Copy out exactly the stretch of the listing below that begins at the line containing "## Utilizzo" and ends at the line containing "[Part](Part_Workbench.md) > Part Measure Toggle 3D/it", and copy nothing outside it.

==================================================

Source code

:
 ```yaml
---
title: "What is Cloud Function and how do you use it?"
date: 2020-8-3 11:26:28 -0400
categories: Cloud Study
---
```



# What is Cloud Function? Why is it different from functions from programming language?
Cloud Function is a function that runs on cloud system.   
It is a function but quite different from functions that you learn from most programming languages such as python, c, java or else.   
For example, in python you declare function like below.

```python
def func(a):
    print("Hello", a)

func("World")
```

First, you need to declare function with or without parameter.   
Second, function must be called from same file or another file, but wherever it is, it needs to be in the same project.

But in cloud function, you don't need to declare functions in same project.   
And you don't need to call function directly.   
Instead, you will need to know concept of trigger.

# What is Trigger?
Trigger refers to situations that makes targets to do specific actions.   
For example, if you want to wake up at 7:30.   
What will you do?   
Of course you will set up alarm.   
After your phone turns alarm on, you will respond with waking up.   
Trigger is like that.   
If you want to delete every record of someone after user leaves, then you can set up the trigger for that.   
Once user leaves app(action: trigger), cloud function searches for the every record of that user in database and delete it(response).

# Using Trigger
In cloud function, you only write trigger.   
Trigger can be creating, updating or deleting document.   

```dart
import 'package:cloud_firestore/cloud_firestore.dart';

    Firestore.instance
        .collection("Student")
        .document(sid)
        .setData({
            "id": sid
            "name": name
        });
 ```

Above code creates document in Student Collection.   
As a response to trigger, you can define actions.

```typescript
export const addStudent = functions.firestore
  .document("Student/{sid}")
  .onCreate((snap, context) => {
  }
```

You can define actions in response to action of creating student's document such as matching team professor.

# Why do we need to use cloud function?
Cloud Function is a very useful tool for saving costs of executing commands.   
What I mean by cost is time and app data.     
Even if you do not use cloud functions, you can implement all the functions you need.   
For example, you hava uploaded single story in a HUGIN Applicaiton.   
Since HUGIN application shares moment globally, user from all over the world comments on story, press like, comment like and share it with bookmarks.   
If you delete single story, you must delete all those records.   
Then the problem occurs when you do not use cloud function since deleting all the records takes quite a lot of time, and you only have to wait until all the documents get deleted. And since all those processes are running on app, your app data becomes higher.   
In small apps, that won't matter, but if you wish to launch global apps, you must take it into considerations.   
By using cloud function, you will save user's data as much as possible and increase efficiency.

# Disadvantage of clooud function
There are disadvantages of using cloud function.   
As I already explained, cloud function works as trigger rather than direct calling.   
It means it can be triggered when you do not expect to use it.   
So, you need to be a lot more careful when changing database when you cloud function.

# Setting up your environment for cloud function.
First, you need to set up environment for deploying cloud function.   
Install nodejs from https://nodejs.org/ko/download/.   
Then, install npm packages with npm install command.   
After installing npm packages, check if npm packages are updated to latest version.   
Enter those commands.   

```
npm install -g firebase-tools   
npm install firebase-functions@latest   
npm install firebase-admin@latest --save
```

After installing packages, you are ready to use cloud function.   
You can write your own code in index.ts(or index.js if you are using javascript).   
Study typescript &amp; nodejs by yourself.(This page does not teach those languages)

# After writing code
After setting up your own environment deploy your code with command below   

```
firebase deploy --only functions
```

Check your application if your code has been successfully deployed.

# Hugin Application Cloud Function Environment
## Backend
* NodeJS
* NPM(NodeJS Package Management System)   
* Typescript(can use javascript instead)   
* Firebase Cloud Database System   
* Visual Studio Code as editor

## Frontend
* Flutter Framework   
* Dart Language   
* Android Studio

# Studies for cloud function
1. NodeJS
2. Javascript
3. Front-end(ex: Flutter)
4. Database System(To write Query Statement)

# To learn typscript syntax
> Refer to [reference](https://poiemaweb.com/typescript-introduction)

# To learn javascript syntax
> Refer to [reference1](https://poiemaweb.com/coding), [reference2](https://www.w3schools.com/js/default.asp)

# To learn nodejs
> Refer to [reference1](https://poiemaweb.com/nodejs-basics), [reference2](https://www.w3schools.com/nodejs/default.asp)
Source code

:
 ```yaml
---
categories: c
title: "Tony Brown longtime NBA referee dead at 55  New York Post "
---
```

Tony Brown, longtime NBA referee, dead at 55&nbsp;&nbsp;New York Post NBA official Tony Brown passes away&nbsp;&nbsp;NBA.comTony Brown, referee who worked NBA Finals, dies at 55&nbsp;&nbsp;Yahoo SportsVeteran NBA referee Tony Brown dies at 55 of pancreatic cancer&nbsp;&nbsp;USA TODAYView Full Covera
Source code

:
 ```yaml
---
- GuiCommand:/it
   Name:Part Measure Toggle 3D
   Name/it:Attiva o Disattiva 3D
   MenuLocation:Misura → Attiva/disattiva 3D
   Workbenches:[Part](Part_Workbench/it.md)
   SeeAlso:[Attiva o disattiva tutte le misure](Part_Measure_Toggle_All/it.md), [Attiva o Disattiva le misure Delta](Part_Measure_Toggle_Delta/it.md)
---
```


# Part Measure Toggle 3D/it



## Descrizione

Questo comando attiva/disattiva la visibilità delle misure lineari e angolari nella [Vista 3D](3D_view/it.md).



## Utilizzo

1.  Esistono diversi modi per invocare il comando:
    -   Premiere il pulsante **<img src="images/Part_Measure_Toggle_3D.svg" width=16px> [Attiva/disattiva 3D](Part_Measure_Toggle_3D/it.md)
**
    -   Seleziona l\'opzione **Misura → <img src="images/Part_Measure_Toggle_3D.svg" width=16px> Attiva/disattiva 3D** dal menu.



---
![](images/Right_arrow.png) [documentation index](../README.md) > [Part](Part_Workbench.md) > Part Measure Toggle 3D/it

==================================================

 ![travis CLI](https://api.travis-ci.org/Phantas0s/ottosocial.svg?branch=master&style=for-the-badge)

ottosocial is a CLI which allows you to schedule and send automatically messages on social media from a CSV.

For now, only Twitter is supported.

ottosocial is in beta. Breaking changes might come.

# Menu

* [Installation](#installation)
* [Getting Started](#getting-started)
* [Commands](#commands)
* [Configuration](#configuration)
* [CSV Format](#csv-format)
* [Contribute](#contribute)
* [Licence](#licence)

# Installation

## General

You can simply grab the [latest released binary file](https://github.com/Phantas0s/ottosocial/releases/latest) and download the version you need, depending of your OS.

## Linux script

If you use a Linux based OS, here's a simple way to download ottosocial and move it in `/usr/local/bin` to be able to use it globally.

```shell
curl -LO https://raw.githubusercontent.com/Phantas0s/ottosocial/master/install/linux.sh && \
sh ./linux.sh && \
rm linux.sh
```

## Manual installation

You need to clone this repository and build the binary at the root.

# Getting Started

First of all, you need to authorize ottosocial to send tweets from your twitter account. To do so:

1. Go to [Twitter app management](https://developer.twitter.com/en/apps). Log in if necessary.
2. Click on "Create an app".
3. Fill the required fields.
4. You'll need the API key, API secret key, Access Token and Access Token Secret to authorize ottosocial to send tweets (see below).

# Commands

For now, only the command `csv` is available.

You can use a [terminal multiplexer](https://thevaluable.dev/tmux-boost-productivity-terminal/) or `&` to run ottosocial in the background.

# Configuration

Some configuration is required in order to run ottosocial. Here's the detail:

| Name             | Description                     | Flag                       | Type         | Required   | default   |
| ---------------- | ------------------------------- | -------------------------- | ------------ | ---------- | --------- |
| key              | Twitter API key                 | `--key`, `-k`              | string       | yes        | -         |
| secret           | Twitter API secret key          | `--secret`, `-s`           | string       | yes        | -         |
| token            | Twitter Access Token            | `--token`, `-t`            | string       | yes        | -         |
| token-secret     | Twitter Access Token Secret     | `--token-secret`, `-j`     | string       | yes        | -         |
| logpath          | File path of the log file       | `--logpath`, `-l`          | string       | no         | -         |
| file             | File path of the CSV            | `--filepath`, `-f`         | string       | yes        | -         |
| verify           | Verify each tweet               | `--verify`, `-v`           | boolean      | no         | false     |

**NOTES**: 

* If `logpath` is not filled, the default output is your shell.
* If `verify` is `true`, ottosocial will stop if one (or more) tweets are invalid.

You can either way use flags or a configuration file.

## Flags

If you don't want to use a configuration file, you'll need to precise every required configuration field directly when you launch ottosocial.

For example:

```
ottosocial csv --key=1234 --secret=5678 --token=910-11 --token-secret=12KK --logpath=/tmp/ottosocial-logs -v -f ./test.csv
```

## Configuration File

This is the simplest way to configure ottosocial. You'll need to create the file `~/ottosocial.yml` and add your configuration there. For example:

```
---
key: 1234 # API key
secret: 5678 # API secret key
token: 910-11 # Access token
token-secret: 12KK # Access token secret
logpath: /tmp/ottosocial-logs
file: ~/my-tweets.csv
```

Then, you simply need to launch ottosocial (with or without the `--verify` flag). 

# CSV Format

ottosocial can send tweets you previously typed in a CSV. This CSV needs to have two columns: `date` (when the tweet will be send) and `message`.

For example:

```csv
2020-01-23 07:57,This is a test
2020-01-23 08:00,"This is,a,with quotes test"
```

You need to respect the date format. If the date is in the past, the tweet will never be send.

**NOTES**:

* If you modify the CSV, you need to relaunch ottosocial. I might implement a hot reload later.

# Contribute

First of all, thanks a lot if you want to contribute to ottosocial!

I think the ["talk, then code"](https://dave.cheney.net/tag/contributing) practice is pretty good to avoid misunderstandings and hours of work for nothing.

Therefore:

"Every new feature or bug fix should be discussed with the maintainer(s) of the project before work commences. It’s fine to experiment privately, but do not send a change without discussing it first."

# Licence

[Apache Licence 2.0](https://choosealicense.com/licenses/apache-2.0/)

==================================================

> _Result of the task_:
## Utilizzo

1.  Esistono diversi modi per invocare il comando:
    -   Premiere il pulsante **<img src="images/Part_Measure_Toggle_3D.svg" width=16px> [Attiva/disattiva 3D](Part_Measure_Toggle_3D/it.md)
**
    -   Seleziona l\'opzione **Misura → <img src="images/Part_Measure_Toggle_3D.svg" width=16px> Attiva/disattiva 3D** dal menu.



---
![](images/Right_arrow.png) [documentation index](../README.md) > [Part](Part_Workbench.md) > Part Measure Toggle 3D/it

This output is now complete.